With some hesitation I took this $300 saddle and did what every saddle maker says not to do: coat it with oil. I used a mink oil pre-softening technique as recommended by Lon Haldeman (GB saddles are supposedly pre-softended, but frankly I can’t tell the difference between a new “factory softened” GB and a new Brooks). Within four days I was off and running with a new comfortable saddle that gave me plenty of support for my sit bones. My biggest worry turned out to be a non-issue — using this unpadded saddle in the aero position. I dare say, it was more comfortable than nearly every plastic racing saddle I had tested. This saddle has some flaring on the sides, although not near as much as the Selle An-Atomica. That worried me, as that was my biggest complaint regarding that model. I even made a custom compression strap to “pull in” the side of the saddle, just in case this became an issue on my 1200K. It never became a problem and I never used the strap for the rest of the summer.
This saddle performed without any problems for the rest of the summer, including my 1200K in Colorado.

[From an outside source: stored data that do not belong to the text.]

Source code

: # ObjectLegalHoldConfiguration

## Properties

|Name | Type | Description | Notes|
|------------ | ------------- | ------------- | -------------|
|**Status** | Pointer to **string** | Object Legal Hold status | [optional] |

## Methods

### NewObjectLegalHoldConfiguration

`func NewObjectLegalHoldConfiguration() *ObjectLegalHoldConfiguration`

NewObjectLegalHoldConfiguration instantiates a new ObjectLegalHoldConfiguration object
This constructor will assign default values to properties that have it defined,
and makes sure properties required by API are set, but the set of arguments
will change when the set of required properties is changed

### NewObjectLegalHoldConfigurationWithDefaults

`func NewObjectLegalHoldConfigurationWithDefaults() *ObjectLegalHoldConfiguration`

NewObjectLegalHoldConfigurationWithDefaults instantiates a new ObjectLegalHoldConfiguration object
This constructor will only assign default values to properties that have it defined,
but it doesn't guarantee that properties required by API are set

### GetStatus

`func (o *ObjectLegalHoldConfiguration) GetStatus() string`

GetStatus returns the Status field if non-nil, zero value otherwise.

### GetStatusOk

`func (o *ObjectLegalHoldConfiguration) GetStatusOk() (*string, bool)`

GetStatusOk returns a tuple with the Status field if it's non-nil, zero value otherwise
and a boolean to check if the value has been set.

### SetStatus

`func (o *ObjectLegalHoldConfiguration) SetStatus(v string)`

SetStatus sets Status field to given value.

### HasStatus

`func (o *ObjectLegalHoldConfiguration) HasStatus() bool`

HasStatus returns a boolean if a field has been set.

I rode in very cold and sometimes rainy conditions in Colorado and then also a double-century in the 95F+ heat of the Utah desert and the saddle worked perfect. For me it was much more comfortable than the Selle An-Atomica, which was the most comfortable tensioned leather saddle I had used so far. I’m one that doesn’t need a recessed channel or slit down the middle. While switching to the GB saddle, I also starting using Lantiseptic Skin Protectant. And just recently, I have discovered an even better product called Okole Stuff made by Enduro Stuff, which I now carry on my online store. Look for another blog post on this subject some day.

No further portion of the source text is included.